### WHAT YOU HAVE TO DO
Consider the entries given below. Count the lines that include "removing" and give only the count.

### Plain-text document sources

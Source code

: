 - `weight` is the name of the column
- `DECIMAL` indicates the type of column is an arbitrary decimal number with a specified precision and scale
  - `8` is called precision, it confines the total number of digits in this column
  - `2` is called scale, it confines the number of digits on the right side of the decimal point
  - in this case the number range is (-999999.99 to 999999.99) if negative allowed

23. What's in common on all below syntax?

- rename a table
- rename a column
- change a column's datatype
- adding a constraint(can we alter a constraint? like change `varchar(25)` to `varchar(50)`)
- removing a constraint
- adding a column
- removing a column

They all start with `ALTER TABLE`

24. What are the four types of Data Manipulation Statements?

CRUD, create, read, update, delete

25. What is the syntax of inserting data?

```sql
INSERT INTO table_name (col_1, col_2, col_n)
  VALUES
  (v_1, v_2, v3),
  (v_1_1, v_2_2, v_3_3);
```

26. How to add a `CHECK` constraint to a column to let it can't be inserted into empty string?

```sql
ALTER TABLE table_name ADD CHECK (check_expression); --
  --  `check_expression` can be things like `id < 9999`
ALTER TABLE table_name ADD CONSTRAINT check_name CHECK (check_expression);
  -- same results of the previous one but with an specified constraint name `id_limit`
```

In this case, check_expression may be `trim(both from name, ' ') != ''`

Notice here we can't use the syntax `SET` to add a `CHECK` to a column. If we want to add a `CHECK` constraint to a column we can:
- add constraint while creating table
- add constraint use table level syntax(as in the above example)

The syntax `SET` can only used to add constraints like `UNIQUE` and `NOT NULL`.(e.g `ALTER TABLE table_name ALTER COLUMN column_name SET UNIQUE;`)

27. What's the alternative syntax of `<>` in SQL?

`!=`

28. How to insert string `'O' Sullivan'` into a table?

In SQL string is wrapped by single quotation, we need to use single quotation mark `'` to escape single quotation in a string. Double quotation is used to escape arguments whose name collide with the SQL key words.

### RESPONSE TO THIS EXERCISE
2